Thursday, July 19, 2012

Where the Heart Beats

John Cage is probably the most impressive experimental composer of the 20th century. He challenged conventional definitions of music by exploring household objects as percussions, everyday sounds as music, and most famously, silence. Kay Larson, author of Where the Heart Beats: John Cage, Zen Buddhism, and the Inner Life of Artists, reveals the deeply conflicted genius of Cage as he struggles during the 1950s to find his voice as an artist, how to live as a gay man in a country where homosexuality was still illegal, and how to make his art live as an extension of his spiritual life. What Larson paints is the portrait of a fascinating man, who in true Zen fashion, literally fused his life with his art.

In addition to being a fearless avante-garde composer, in true renaissance fashion, Cage was a writer, lecturer, teacher, poet, and painter. However, Cages is most well known for 4'33". If you have never heard it performed, here it is:


As you can tell from the performance, silence, for Cage, is more than the absence of sound (which he ultimately discovers is an impossibility); it is a void pregnant with creative energy and potential. The connections to Buddhist sunyata, or the Absolute, are immediately apparent. Just as there is Absolute without the relative, there is no silence not bursting with sound.

Cage, as Larson reveals, was a close student and friend of famed Zen scholar D.T. Suzuki, whose influence on Cage's work and life cannot be underestimated. This is where Cage gets his Zen inspiration. Some of my favorite sections of the book, in fact, are devoted to the brilliant Suzuki.

As with all aspects of this complex man, Cage was not a Zen Buddhist in any traditional sense. Like Huineng, the 6th ancestor, I don't recall Cage ever meditating, which in no way prevented him from having and then sharing some of the greatest spiritual experiences ever captured in Western art (a la William Blake).

Even though I have no background in experimental composition--I'm an old-school metalhead--I absolutely fell in love with Kay Larson's book. It is brilliantly written; her prose is beautiful and her research impeccable (it took her 20 years to write this book, and it shows). My favorite part is when Cage, inspired by a sudden burst of creativity, experiments with a piano. He stuffs any object he can find--forks, knives, blankets--inside the piano to create a one-of-a-kind sound, literally. One slight movement of the piano would budge a fork and then the whole sound would be lost.

The effect, like life itself, is completely un-reproducible.

Cage's work is a celebration of impermanence and all that it means to be human.
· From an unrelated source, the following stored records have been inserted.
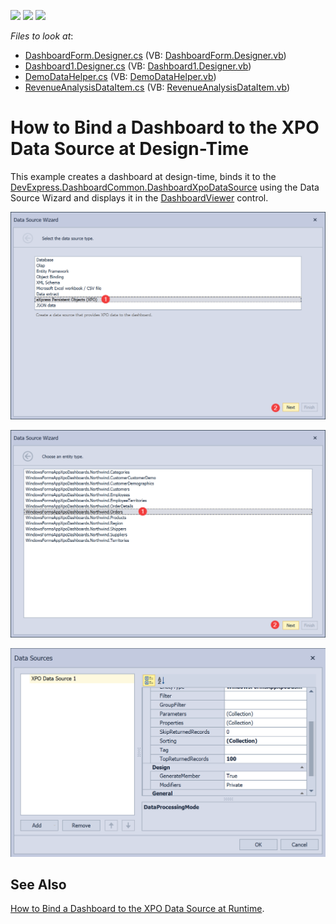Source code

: <!-- default badges list -->
![](https://img.shields.io/endpoint?url=https://codecentral.devexpress.com/api/v1/VersionRange/202714529/19.2.1%2B)
[![](https://img.shields.io/badge/Open_in_DevExpress_Support_Center-FF7200?style=flat-square&logo=DevExpress&logoColor=white)](https://supportcenter.devexpress.com/ticket/details/T828533)
[![](https://img.shields.io/badge/📖_How_to_use_DevExpress_Examples-e9f6fc?style=flat-square)](https://docs.devexpress.com/GeneralInformation/403183)
<!-- default badges end -->
<!-- default file list -->
*Files to look at*:
* [DashboardForm.Designer.cs](./CS/DashboardXpoDemo/DashboardForm.Designer.cs) (VB: [DashboardForm.Designer.vb](./VB/DashboardXpoDemo/DashboardForm.Designer.vb))
* [Dashboard1.Designer.cs](./CS/DashboardXpoDemo/Dashboard1.Designer.cs) (VB: [Dashboard1.Designer.vb](./VB/DashboardXpoDemo/Dashboard1.Designer.vb))
* [DemoDataHelper.cs](./CS/DashboardXpoDemo/DataAccess/DemoDataHelper.cs) (VB: [DemoDataHelper.vb](./VB/DashboardXpoDemo/DataAccess/DemoDataHelper.vb))
* [RevenueAnalysisDataItem.cs](./CS/DashboardXpoDemo/DataAccess/RevenueAnalysisDataItem.cs) (VB: [RevenueAnalysisDataItem.vb](./VB/DashboardXpoDemo/DataAccess/RevenueAnalysisDataItem.vb))
<!-- default file list end -->

# How to Bind a Dashboard to the XPO Data Source at Design-Time

This example creates a dashboard at design-time, binds it to the [DevExpress.DashboardCommon.DashboardXpoDataSource](https://docs.devexpress.com/Dashboard/DevExpress.DashboardCommon.DashboardXpoDataSource?v=19.2) using the Data Source Wizard and displays it in the [DashboardViewer](https://docs.devexpress.com/Dashboard/DevExpress.DashboardWin.DashboardViewer) control.

![](./DashboardXpoDataSource1.png)

![](./DashboardXpoDataSource11.png)

![](./DashboardXpoDataSource2.png)
 
## See Also
[How to Bind a Dashboard to the XPO Data Source at Runtime](https://github.com/DevExpress-Examples/winforms-dashboard-xpo-data-source).
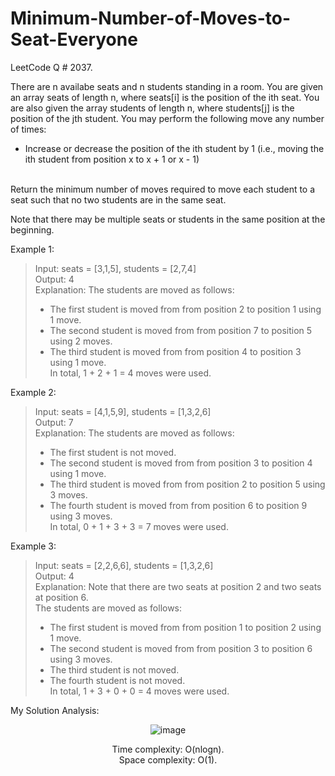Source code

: # Minimum-Number-of-Moves-to-Seat-Everyone

LeetCode Q # 2037.

There are n availabe seats and n students standing in a room. You are given an array seats of length n, where seats[i] is the position of the ith seat. You are also given the array students of length n, where students[j] is the position of the jth student. You may perform the following move any number of times:</br>
 - Increase or decrease the position of the ith student by 1 (i.e., moving the ith student from position x to x + 1 or x - 1)</br></br>

Return the minimum number of moves required to move each student to a seat such that no two students are in the same seat.

Note that there may be multiple seats or students in the same position at the beginning.

Example 1:

>Input: seats = [3,1,5], students = [2,7,4]</br>
>Output: 4</br>
>Explanation: The students are moved as follows:</br>
>- The first student is moved from from position 2 to position 1 using 1 move.</br>
>- The second student is moved from from position 7 to position 5 using 2 moves.</br>
>- The third student is moved from from position 4 to position 3 using 1 move.</br>
>In total, 1 + 2 + 1 = 4 moves were used.</br>

Example 2:

>Input: seats = [4,1,5,9], students = [1,3,2,6]</br>
>Output: 7</br>
>Explanation: The students are moved as follows:</br>
>- The first student is not moved.</br>
>- The second student is moved from from position 3 to position 4 using 1 move.</br>
>- The third student is moved from from position 2 to position 5 using 3 moves.</br>
>- The fourth student is moved from from position 6 to position 9 using 3 moves.</br>
>In total, 0 + 1 + 3 + 3 = 7 moves were used.</br>

Example 3:

>Input: seats = [2,2,6,6], students = [1,3,2,6]</br>
>Output: 4</br>
>Explanation: Note that there are two seats at position 2 and two seats at position 6.</br>
>The students are moved as follows:</br>
>- The first student is moved from from position 1 to position 2 using 1 move.</br>
>- The second student is moved from from position 3 to position 6 using 3 moves.</br>
>- The third student is not moved.</br>
>- The fourth student is not moved.</br>
>In total, 1 + 3 + 0 + 0 = 4 moves were used.</br>

My Solution Analysis:

<div align = "center">

  ![image](https://github.com/xo-azeem/Minimum-Number-of-Moves-to-Seat-Everyone-LeetCode/assets/171427226/d28fe795-a386-4c20-a2ac-3461f973c81c)

  Time complexity: O(nlogn).</br>Space complexity: O(1).
</div>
Where the Heart Beats brings Cage to life in startling detail. His life, like his art, is beautiful, filled with joy, sadness, love, and passion. The book honors Cage in the best way any book can--by being a work of art itself.

Thanks to Kay Larson for sharing your passion for such a great artist, and to Penguin Press for an advanced press copy.

4 comments:

  1. Until I started reading reviews of this book I didn't know anything about the subject...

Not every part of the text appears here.